[[ Data supplied, beginning ]]
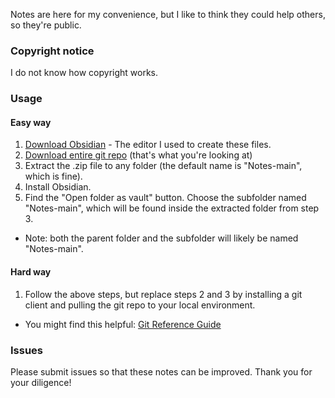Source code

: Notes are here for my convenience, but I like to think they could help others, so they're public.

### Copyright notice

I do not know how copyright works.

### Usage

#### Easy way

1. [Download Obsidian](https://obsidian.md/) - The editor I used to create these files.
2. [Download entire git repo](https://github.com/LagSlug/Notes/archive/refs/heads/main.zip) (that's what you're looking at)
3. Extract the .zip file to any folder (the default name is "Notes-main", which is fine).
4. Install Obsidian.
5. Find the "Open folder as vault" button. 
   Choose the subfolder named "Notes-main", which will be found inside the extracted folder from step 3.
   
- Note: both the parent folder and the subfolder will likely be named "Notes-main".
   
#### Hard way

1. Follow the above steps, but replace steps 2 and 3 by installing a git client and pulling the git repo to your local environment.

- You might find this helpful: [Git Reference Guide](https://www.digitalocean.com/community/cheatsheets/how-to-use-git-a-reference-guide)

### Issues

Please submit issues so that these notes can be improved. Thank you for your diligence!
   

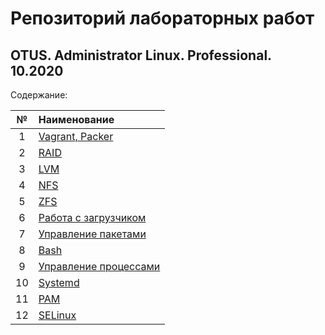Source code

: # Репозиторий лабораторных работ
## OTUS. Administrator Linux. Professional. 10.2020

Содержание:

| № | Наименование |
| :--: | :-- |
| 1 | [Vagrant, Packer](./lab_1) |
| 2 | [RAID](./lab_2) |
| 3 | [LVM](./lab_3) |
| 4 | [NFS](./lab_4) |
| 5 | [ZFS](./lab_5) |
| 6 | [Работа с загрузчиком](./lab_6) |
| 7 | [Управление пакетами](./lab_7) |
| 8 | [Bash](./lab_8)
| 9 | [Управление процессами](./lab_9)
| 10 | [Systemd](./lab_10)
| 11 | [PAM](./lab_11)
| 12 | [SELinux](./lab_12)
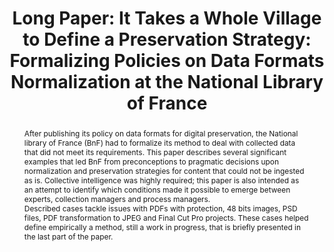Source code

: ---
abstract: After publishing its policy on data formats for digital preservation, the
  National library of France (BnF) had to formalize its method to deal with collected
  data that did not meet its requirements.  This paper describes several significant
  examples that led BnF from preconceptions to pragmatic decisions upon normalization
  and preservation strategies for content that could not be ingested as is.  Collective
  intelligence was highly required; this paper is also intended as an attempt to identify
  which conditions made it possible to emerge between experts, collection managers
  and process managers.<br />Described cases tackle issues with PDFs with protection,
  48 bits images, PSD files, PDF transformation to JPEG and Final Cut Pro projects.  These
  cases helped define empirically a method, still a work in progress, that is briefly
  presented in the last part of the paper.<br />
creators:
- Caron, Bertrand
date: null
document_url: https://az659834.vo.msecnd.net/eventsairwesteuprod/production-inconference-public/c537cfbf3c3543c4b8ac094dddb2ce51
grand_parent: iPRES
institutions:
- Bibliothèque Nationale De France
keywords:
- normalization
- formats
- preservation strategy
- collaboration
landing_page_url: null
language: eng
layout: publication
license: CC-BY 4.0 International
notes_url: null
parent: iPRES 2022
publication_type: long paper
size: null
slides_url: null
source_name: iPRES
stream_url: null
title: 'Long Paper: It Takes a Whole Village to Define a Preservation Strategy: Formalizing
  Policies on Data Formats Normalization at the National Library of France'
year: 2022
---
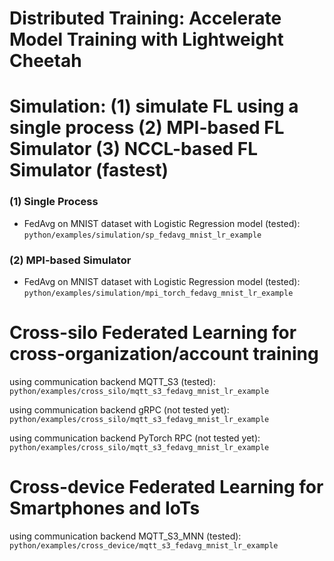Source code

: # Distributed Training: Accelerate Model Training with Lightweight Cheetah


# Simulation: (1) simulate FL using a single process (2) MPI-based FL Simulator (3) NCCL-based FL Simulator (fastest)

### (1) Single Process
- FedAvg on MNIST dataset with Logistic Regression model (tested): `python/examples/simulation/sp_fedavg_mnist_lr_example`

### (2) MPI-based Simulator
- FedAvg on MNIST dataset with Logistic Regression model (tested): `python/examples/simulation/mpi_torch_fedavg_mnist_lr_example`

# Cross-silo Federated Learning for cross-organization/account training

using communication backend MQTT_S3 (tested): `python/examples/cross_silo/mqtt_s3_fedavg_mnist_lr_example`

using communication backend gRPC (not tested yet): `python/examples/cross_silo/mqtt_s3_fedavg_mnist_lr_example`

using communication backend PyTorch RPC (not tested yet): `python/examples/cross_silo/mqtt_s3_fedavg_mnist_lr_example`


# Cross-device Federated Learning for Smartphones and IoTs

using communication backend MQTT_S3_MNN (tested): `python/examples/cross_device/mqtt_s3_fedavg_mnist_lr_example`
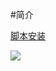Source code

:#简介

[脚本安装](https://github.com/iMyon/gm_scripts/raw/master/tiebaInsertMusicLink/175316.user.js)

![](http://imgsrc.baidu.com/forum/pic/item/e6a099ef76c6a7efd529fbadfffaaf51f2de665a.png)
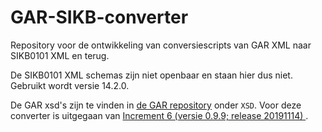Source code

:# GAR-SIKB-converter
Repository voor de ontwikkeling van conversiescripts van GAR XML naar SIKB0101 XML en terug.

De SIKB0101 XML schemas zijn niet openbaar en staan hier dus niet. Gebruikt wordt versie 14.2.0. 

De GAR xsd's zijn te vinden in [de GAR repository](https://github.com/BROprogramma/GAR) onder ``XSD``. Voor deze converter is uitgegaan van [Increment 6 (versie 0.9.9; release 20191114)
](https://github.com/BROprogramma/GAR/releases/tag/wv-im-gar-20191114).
[[ Data supplied, end ]]
[[ Data supplied, beginning ]]
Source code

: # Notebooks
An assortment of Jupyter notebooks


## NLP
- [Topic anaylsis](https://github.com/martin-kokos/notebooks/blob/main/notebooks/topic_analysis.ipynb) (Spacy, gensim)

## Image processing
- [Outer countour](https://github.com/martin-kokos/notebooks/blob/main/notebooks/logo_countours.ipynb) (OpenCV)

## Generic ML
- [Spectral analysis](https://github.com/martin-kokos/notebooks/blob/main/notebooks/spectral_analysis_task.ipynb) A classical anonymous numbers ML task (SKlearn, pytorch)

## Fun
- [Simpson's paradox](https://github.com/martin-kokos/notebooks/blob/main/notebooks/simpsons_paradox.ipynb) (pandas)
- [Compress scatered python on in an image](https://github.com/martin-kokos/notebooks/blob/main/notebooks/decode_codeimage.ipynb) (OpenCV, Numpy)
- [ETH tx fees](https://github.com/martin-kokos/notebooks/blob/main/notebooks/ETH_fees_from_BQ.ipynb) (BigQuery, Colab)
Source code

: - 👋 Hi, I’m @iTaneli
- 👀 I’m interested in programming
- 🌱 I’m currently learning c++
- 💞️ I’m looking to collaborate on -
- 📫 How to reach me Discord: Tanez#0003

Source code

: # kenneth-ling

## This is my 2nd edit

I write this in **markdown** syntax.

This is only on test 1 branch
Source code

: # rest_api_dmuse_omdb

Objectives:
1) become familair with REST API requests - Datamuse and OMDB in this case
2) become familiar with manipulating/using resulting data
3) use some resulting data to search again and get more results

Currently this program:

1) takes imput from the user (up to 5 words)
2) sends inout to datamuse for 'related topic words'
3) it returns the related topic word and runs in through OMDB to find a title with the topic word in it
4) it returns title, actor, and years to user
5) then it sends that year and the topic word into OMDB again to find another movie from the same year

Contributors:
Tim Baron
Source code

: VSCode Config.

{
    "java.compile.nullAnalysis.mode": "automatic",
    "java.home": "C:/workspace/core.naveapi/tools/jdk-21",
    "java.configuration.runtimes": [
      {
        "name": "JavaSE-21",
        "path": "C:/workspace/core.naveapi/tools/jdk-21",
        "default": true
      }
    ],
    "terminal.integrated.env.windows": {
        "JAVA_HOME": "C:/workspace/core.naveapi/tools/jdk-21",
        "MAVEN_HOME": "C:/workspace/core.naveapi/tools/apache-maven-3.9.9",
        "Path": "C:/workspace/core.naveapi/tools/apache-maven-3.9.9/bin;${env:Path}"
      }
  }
[[ Data supplied, end ]]
What you need to do → Restate word for word the lines of the data above that begin at the line with "1. [Download Obsidian](https://obsidian.md/)" and end at the line with "8 | [Bash](./lab_8)", keeping both ends and dropping every picture.

Solution for this problem →
1. [Download Obsidian](https://obsidian.md/) - The editor I used to create these files.
2. [Download entire git repo](https://github.com/LagSlug/Notes/archive/refs/heads/main.zip) (that's what you're looking at)
3. Extract the .zip file to any folder (the default name is "Notes-main", which is fine).
4. Install Obsidian.
5. Find the "Open folder as vault" button. 
   Choose the subfolder named "Notes-main", which will be found inside the extracted folder from step 3.
   
- Note: both the parent folder and the subfolder will likely be named "Notes-main".
   
#### Hard way

1. Follow the above steps, but replace steps 2 and 3 by installing a git client and pulling the git repo to your local environment.

- You might find this helpful: [Git Reference Guide](https://www.digitalocean.com/community/cheatsheets/how-to-use-git-a-reference-guide)

### Issues

Please submit issues so that these notes can be improved. Thank you for your diligence!
   

Source code

: # Репозиторий лабораторных работ
## OTUS. Administrator Linux. Professional. 10.2020

Содержание:

| № | Наименование |
| :--: | :-- |
| 1 | [Vagrant, Packer](./lab_1) |
| 2 | [RAID](./lab_2) |
| 3 | [LVM](./lab_3) |
| 4 | [NFS](./lab_4) |
| 5 | [ZFS](./lab_5) |
| 6 | [Работа с загрузчиком](./lab_6) |
| 7 | [Управление пакетами](./lab_7) |
| 8 | [Bash](./lab_8)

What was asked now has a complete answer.